新たな形態を使って、腕と戦う。腕の多段攻撃にも対応できてる。内部に響く振動。それを同じ振動で相殺するのだ。単純な事だけど、いきなりやるのは難しい。でも、自分の中にはノアもいる。だからできる。聖剣と自分で戦い。
補助をノアに任せる。盤石な態勢だろう。それに……
(馴れて来たぞ)
この形態も初めてだから探り探りだっだ。どこまで出せるのか、限界はどこなのか、あとは感覚をすり合わせていく感じ。それをやってきた。そしてようやくこの形態を掴んできた……と思う。自身がまさに剣へとなってるこの形態。
どうやらその気になれば、手のひらからでも、どこからでも刀身を出したりできた。
まあけどみえない刃の方が効果的ではある。わざとみせてそっちに意識をもっていかせるのもいいだけど、そもそもが腕には顔がない。奴の視線はこっちにはわからないから、どこに意識が向いてるかこっちがわからない。
だからそれはちょっとうまみが少ない気がする。かなりミレナパウスさんが目玉の数を減らしてくれてる。でも……ボロボロでも目玉は動き出したりしてる。修理……されてる?
まだ腕にはその手は伸びてない。腕は簡易的には修理とかできないのかもしれない。実際こいつは特別だ。簡単に修理や整備ができるようなタイプじゃないのかも。
「そろそろ決めるわよ。あの子も限界が近いし、負担ばかりかけてられないわ」
「わかってます。そのつもりです」
「特殊な弾丸を用意したわ。あいつをこの弾丸でシステムから切り離す。そしたら勇者。あんたが決めなさい」
「はい!」
いつの間にか背中についてたアイ殿からのその言葉。それだけ言うと静かに彼女は距離をとる。狙いを定めるんだろう。こちらも準備をしよう。高めるんじゃなく、研ぎ澄ませる。
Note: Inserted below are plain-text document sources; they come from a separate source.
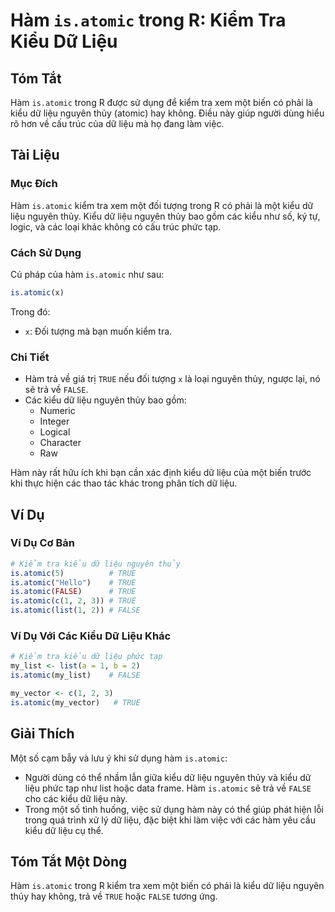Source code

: <!--
Meta Description: # Hàm `is.atomic` trong R: Kiểm Tra Kiểu Dữ Liệu ## Tóm Tắt Hàm `is.atomic` trong R được sử dụng để kiểm tra xem một biến có phải là kiểu dữ liệu nguy...
Meta Keywords: liệu, atomic, kiểu, hàm, trong
-->

# Hàm `is.atomic` trong R: Kiểm Tra Kiểu Dữ Liệu

## Tóm Tắt
Hàm `is.atomic` trong R được sử dụng để kiểm tra xem một biến có phải là kiểu dữ liệu nguyên thủy (atomic) hay không. Điều này giúp người dùng hiểu rõ hơn về cấu trúc của dữ liệu mà họ đang làm việc.

## Tài Liệu
### Mục Đích
Hàm `is.atomic` kiểm tra xem một đối tượng trong R có phải là một kiểu dữ liệu nguyên thủy. Kiểu dữ liệu nguyên thủy bao gồm các kiểu như số, ký tự, logic, và các loại khác không có cấu trúc phức tạp.

### Cách Sử Dụng
Cú pháp của hàm `is.atomic` như sau:

```R
is.atomic(x)
```

Trong đó:
- `x`: Đối tượng mà bạn muốn kiểm tra.

### Chi Tiết
- Hàm trả về giá trị `TRUE` nếu đối tượng `x` là loại nguyên thủy, ngược lại, nó sẽ trả về `FALSE`.
- Các kiểu dữ liệu nguyên thủy bao gồm:
  - Numeric
  - Integer
  - Logical
  - Character
  - Raw

Hàm này rất hữu ích khi bạn cần xác định kiểu dữ liệu của một biến trước khi thực hiện các thao tác khác trong phân tích dữ liệu.

## Ví Dụ
### Ví Dụ Cơ Bản
```R
# Kiểm tra kiểu dữ liệu nguyên thủy
is.atomic(5)          # TRUE
is.atomic("Hello")    # TRUE
is.atomic(FALSE)      # TRUE
is.atomic(c(1, 2, 3)) # TRUE
is.atomic(list(1, 2)) # FALSE
```

### Ví Dụ Với Các Kiểu Dữ Liệu Khác
```R
# Kiểm tra kiểu dữ liệu phức tạp
my_list <- list(a = 1, b = 2)
is.atomic(my_list)    # FALSE

my_vector <- c(1, 2, 3)
is.atomic(my_vector)   # TRUE
```

## Giải Thích
Một số cạm bẫy và lưu ý khi sử dụng hàm `is.atomic`:
- Người dùng có thể nhầm lẫn giữa kiểu dữ liệu nguyên thủy và kiểu dữ liệu phức tạp như list hoặc data frame. Hàm `is.atomic` sẽ trả về `FALSE` cho các kiểu dữ liệu này.
- Trong một số tình huống, việc sử dụng hàm này có thể giúp phát hiện lỗi trong quá trình xử lý dữ liệu, đặc biệt khi làm việc với các hàm yêu cầu kiểu dữ liệu cụ thể.

## Tóm Tắt Một Dòng
Hàm `is.atomic` trong R kiểm tra xem một biến có phải là kiểu dữ liệu nguyên thủy hay không, trả về `TRUE` hoặc `FALSE` tương ứng.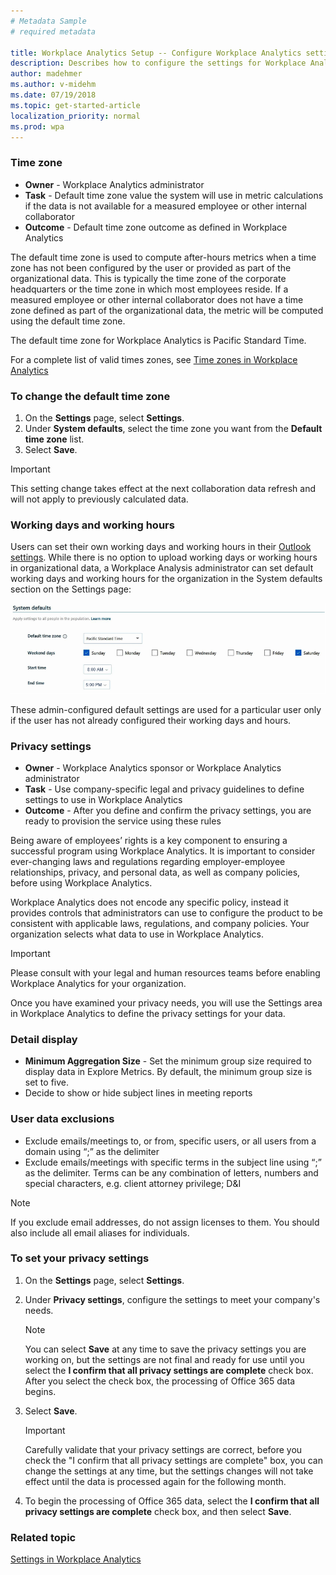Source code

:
 ```yaml
---
# Metadata Sample
# required metadata

title: Workplace Analytics Setup -- Configure Workplace Analytics settings
description: Describes how to configure the settings for Workplace Analytics.
author: madehmer
ms.author: v-midehm
ms.date: 07/19/2018
ms.topic: get-started-article
localization_priority: normal 
ms.prod: wpa
---
```


### Time zone

* **Owner** - Workplace Analytics administrator
* **Task** - Default time zone value the system will use in metric calculations if the data is not available for a measured employee or other internal collaborator
* **Outcome** - Default time zone outcome as defined in Workplace Analytics

The default time zone is used to compute after-hours metrics when a time zone has not been configured by the user or provided as part of the organizational data. This is typically the time zone of the corporate headquarters or the time zone in which most employees reside. If a measured employee or other internal collaborator does not have a time zone defined as part of the organizational data, the metric will be computed using the default time zone.

The default time zone for Workplace Analytics is Pacific Standard Time.

For a complete list of valid times zones, see [Time zones in Workplace Analytics](../Use/Timezones-for-workplace-analytics.md)  

### To change the default time zone

1. On the **Settings** page, select **Settings**.
2. Under **System defaults**, select the time zone you want from the **Default time zone** list.
3. Select **Save**.

> [!Important]
> This setting change takes effect at the next collaboration data refresh and will not apply to previously calculated data.

### Working days and working hours

Users can set their own working days and working hours in their [Outlook settings](https://outlook.office.com/owa/?path=/options/calendarappearance). While there is no option to upload working days or working hours in organizational data, a Workplace Analysis administrator can set default working days and working hours for the organization in the System defaults section on the Settings page:

![System defaults area of Settings page](../images/wpa/setup/settings-system-defaults-a.png)

These admin-configured default settings are used for a particular user only if the user has not already configured their working days and hours.

### Privacy settings

* **Owner** - Workplace Analytics sponsor or Workplace Analytics administrator
* **Task** - Use company-specific legal and privacy guidelines to define settings to use in Workplace Analytics
* **Outcome** - After you define and confirm the privacy settings, you are ready to provision the service using these rules

Being aware of employees’ rights is a key component to ensuring a successful program using Workplace Analytics.  It is important to consider ever-changing laws and regulations regarding employer-employee relationships, privacy, and personal data, as well as company policies, before using Workplace Analytics.

Workplace Analytics does not encode any specific policy, instead it provides controls that administrators can use to configure the product to be consistent with applicable laws, regulations, and company policies. Your organization selects what data to use in Workplace Analytics.

> [!Important]
> Please consult with your legal and human resources teams before enabling Workplace Analytics for your organization.

Once you have examined your privacy needs, you will use the Settings area in Workplace Analytics to define the privacy settings for your data.

### Detail display

* **Minimum Aggregation Size** - Set the minimum group size required to display data in Explore Metrics. By default, the minimum group size is set to five.
* Decide to show or hide subject lines in meeting reports

### User data exclusions

* Exclude emails/meetings to, or from, specific users, or all users from a domain using “;” as the delimiter
* Exclude emails/meetings with specific terms in the subject line using “;” as the delimiter.   Terms can be any combination of letters, numbers and special characters, e.g. client attorney privilege; D&I

> [!Note]
> If you exclude email addresses, do not assign licenses to them.  You should also include all email aliases for  individuals.

### To set your privacy settings

1. On the **Settings** page, select **Settings**.
2. Under **Privacy settings**, configure the settings to meet your company's needs.

   > [!Note]
   > You can select **Save** at any time to save the privacy settings you are working on, but the settings are not final and ready for use until you select the **I confirm that all privacy settings are complete** check box. After you select the check box, the processing of Office 365 data begins.

3. Select **Save**.

   > [!Important]
   > Carefully validate that your privacy settings are correct, before you check the "I confirm that all privacy settings are complete" box, you can change the settings at any time, but the settings changes will not take effect until the data is processed again for the following month.

4. To begin the processing of Office 365 data, select the **I confirm that all privacy settings are complete** check box, and then select **Save**.

### Related topic
[Settings in Workplace Analytics](../Use/Settings.md)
そのほうがこの腕にきっと気づかれないだろう。力を高めると、どうしても察せられてしまう。なにせエネルギーは常に戦闘中には気をかけてるからだ。
エネルギーの上下、それを意識するのは戦闘の基本といっていい。高まったら、強力な攻撃がくるし、下の方にいってそれが元に戻らないのなら、エネルギーが残りすくないとわかる。
戦闘において、その情報はとても大切だ。だからこそ、なるべく知られないようにもするものだが、やっぱり決死の一撃とかなると、気づかれないようにするのは難しい。
だからこそ、高めるんじゃなくエネルギーを研ぎ澄ませるんだ。それはきっとこの腕にはない概念だろう。
この戦いの終わりも近づいてる。自分はそれを感じてた。